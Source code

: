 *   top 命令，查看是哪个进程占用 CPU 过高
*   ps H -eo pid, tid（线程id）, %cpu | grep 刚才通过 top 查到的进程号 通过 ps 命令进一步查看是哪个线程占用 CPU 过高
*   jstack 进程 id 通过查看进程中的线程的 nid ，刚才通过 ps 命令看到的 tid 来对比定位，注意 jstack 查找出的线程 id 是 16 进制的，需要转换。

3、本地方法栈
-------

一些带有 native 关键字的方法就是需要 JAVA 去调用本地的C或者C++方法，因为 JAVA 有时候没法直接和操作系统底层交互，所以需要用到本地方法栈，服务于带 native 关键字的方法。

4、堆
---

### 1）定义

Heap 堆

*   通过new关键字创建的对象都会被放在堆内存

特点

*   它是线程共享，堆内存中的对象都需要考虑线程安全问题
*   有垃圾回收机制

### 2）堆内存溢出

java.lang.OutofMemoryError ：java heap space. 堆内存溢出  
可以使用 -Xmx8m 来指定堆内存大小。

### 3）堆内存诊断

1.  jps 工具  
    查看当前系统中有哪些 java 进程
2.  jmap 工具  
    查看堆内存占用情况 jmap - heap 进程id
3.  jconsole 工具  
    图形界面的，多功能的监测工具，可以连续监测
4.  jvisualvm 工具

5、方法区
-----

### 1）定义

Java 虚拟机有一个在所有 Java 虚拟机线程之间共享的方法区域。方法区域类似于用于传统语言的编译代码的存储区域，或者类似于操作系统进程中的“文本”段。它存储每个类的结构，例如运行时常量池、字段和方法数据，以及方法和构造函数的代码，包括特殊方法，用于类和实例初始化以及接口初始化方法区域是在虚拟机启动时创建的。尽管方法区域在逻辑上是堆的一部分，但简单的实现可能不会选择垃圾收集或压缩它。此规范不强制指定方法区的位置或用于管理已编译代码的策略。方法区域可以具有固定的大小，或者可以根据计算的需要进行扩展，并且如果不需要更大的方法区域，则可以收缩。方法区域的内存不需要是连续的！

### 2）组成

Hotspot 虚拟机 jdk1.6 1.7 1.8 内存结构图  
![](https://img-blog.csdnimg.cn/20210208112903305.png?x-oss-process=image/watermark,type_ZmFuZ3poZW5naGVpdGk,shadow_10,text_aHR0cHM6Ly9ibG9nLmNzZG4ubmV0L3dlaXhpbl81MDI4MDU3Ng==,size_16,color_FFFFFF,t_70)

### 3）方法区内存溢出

==

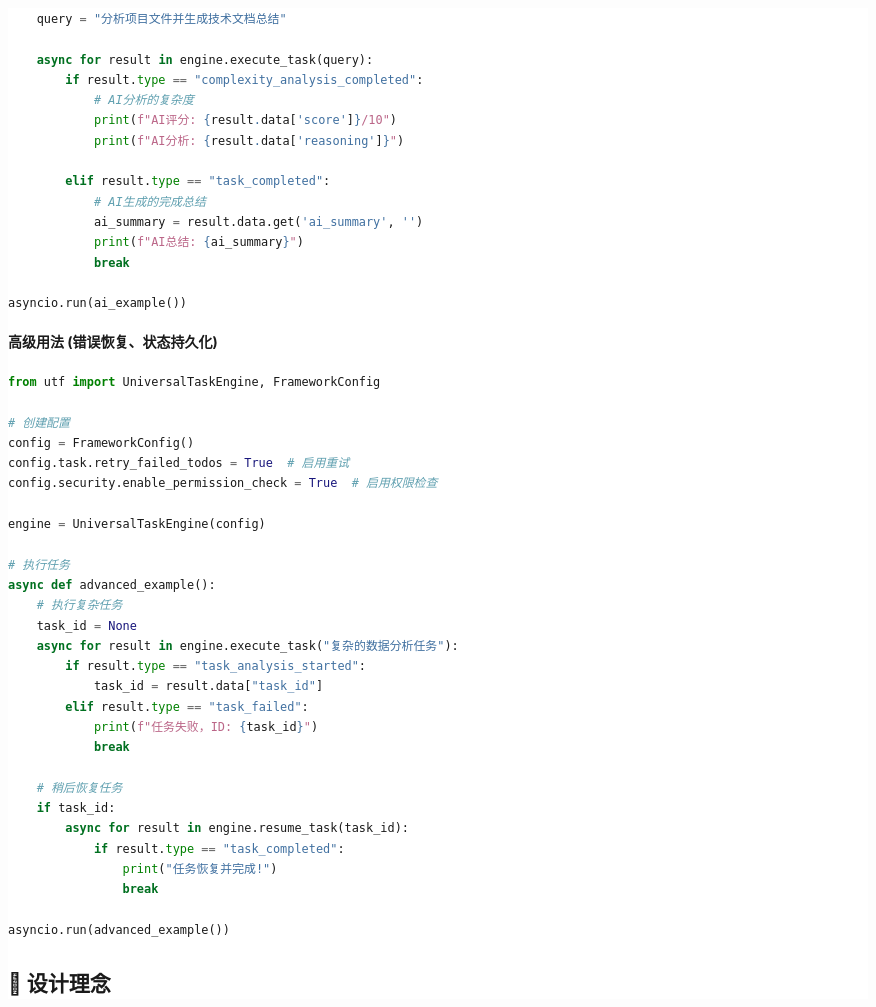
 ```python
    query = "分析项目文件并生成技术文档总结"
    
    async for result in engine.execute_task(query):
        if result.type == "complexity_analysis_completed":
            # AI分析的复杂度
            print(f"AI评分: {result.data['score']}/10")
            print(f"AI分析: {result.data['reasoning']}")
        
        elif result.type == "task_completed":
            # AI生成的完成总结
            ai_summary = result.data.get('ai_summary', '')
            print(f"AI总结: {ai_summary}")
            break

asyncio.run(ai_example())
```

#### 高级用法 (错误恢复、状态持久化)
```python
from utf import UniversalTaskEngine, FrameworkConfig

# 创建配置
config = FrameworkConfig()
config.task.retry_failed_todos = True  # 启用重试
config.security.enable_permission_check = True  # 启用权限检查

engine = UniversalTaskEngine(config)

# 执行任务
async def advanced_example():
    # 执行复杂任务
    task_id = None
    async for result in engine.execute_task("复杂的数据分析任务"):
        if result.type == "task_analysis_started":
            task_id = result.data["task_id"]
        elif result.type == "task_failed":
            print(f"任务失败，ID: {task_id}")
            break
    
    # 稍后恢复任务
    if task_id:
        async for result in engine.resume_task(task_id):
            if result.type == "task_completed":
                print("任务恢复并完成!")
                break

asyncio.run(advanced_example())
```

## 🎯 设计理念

---

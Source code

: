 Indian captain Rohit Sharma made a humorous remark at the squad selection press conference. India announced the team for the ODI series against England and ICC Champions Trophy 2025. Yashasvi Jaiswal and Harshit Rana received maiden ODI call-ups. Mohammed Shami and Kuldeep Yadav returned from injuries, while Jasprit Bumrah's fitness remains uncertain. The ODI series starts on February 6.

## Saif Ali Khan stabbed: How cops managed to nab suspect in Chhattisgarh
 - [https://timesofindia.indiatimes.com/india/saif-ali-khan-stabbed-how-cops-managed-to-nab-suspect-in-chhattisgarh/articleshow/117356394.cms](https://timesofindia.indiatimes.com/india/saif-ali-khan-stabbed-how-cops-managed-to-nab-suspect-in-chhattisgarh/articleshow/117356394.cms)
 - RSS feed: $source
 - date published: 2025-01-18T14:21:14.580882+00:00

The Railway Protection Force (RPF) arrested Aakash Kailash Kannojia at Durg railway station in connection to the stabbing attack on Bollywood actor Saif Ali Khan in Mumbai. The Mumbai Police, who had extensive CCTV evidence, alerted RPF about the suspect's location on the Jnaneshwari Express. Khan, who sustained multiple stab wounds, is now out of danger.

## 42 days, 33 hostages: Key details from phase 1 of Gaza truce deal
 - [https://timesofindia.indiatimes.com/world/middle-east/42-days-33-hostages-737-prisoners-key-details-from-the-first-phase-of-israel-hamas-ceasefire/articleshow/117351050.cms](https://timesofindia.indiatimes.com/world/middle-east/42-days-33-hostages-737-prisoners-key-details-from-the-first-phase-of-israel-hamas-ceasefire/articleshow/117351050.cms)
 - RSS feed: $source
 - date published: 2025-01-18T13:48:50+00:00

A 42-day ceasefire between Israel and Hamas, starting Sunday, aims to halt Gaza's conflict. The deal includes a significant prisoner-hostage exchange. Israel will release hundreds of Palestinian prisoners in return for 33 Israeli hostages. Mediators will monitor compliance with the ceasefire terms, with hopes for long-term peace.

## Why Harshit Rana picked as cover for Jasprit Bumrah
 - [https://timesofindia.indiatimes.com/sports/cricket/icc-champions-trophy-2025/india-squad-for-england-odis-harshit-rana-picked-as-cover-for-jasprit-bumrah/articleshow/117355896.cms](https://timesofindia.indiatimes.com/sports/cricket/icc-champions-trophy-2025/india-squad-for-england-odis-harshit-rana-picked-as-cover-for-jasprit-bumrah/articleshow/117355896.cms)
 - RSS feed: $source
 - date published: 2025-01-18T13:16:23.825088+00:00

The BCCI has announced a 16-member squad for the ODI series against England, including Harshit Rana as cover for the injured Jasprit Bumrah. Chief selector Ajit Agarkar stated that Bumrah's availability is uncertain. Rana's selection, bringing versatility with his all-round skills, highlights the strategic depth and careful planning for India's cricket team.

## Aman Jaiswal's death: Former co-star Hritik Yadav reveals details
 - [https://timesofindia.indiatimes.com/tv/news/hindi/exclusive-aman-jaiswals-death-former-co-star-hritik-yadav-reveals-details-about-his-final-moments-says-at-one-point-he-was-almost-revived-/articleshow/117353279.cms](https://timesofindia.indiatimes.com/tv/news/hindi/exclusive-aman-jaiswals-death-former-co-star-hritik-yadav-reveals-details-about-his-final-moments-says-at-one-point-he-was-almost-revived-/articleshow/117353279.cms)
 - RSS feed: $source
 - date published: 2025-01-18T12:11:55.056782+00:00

> **Your task**
Check the data for the word "squad" and pull out the lines that have it.

> **Answer to this task**
: Indian captain Rohit Sharma made a humorous remark at the squad selection press conference. India announced the team for the ODI series against England and ICC Champions Trophy 2025. Yashasvi Jaiswal and Harshit Rana received maiden ODI call-ups. Mohammed Shami and Kuldeep Yadav returned from injuries, while Jasprit Bumrah's fitness remains uncertain. The ODI series starts on February 6.
 - [https://timesofindia.indiatimes.com/sports/cricket/icc-champions-trophy-2025/india-squad-for-england-odis-harshit-rana-picked-as-cover-for-jasprit-bumrah/articleshow/117355896.cms](https://timesofindia.indiatimes.com/sports/cricket/icc-champions-trophy-2025/india-squad-for-england-odis-harshit-rana-picked-as-cover-for-jasprit-bumrah/articleshow/117355896.cms)
The BCCI has announced a 16-member squad for the ODI series against England, including Harshit Rana as cover for the injured Jasprit Bumrah. Chief selector Ajit Agarkar stated that Bumrah's availability is uncertain. Rana's selection, bringing versatility with his all-round skills, highlights the strategic depth and careful planning for India's cricket team.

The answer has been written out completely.